A power supply unit is installed in a vehicle and provides an electric power to a motor to drive the vehicle. The power supply unit accelerates the vehicle by the motor using a discharge of the battery. The power supply unit is charged through regenerative braking of decelerating the vehicle or driving of the generator by an engine. In the power supply unit as a type of a stationary storage battery, the battery is charged through a charging power source, for example, a midnight power from a commercial power supply, a solar cell, or the like. In the battery used in such a manner, It is important to reduce a degradation of the battery or use the battery safely. When the battery is over-discharged or over-charged, the degradation proceeds, and it decreased a cycle life. This disadvantage is resolved by precisely detecting the remaining capacity (state-of-charge [SOC]) of the battery which varies by charging and discharging, and limiting an available power in charging and discharging of the battery. The remaining capacity of the battery is computed through an integrated value by integrating a current value in charging and discharging of the battery. In this method, the remaining capacity [SOCi (%)] is computed through subtracting the integrated value of a discharging current, adding the integrated value of a charging current The integrated SOCi is shown, for example, 100% in the full charge, as the ratio (%) of a remaining capacity (Ah) to the full charge capacity (Ah). The current integrated remaining capacity SOCi doesn't necessarily always show the accurate remaining capacity of the battery. An error in the current integrated remaining capacity happens, and it is caused by a current measurement error, the battery temperature and the like
In order to resolve this disadvantage, the computed method of the real remaining capacity [SOC (%)] based on both the current integrated remaining capacity [SOCi (%)] and the remaining capacity [SOCv (%)] detected through the voltage is developed in the charging or discharging stage (see Patent Literature 1).

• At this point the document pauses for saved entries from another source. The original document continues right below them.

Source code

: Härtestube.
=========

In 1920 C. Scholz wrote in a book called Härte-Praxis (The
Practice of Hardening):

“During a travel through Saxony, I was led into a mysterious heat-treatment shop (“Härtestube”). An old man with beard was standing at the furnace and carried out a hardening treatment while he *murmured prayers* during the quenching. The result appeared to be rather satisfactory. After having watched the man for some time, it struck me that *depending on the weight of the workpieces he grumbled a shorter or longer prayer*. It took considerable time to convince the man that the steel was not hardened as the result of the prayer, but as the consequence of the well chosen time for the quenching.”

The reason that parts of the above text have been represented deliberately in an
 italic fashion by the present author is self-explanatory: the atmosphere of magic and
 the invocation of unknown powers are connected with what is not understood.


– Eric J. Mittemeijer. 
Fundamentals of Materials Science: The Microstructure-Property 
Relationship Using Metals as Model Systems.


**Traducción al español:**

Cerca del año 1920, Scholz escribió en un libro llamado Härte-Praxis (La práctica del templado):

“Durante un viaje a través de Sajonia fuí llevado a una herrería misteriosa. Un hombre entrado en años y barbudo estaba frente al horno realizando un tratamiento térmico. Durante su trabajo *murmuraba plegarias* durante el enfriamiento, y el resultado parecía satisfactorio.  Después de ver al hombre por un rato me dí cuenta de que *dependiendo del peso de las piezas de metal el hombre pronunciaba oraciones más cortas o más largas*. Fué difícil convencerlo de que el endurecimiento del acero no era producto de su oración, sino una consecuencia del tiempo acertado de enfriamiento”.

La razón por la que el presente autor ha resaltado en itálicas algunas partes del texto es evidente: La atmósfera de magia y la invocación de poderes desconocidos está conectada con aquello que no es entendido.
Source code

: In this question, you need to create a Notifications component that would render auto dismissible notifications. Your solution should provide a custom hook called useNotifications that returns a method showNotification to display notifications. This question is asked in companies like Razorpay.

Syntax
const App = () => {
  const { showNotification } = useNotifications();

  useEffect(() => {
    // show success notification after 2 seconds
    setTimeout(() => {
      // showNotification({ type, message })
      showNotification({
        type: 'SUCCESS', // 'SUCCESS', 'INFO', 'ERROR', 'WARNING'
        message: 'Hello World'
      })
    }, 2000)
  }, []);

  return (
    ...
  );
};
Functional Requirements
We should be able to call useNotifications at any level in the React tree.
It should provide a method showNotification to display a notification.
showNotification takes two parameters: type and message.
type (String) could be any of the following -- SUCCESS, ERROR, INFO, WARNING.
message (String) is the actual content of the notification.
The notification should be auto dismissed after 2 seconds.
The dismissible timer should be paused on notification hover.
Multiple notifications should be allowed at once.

In the remaining detection method, the remaining capacity SOCi is computed through an integrated value by integrating a current value in charging and discharging of the battery, in addition, the remaining capacity [SOCv (%)] detected through the open circuit terminal voltage of the battery, so the real remaining capacity [SOC (%)] is computed based on both the current integrated remaining capacity [SOCi (%)] and the remaining capacity [SOCv (%)]. The remaining capacity [SOCv (%)] is computed in the following equation.
(1) By detecting the current and the voltage of battery, the open circuit voltage Voc is computed. In order to detect the open circuit voltage Voc through the current and the voltage of battery, detecting the characteristics between the current and the voltage, and an internal resistance R is computed through the inclination in the characteristics between the current and the voltage, so the open circuit terminal voltage Voc is calculated in the following equation.Open circuit terminal voltage Voc=Detected voltage (V)+Discharging current (I)×Internal resistance (R).(2) From the calculated open circuit terminal voltage, the remaining capacity SOCv through the memorized characteristics between the open circuit terminal voltage and the remaining capacity is computed. In order to detect the remaining capacity through the open circuit terminal voltage, the remaining capacity corresponding to the open circuit terminal voltage Voc is stored in a memory as the characteristics between the open circuit terminal voltage and the remaining capacity.